Task data START

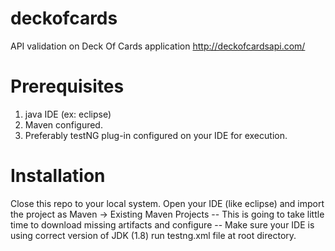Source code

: # deckofcards
API validation on Deck Of Cards application http://deckofcardsapi.com/

# Prerequisites
1. java IDE (ex: eclipse)
2. Maven configured.
3. Preferably testNG plug-in configured on your IDE for execution.

# Installation
Close this repo to your local system.
Open your IDE (like eclipse) and import the project as Maven -> Existing Maven Projects
-- This is going to take little time to download missing artifacts and configure
-- Make sure your IDE is using correct version of JDK (1.8)
run testng.xml file at root directory.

Task data END

• _Task directions_
Your task is to transcribe exactly the lines from the one with "-- Make sure" through the end of the data, both included, and nothing besides.

• _Response for this exercise_
-- Make sure your IDE is using correct version of JDK (1.8)
run testng.xml file at root directory.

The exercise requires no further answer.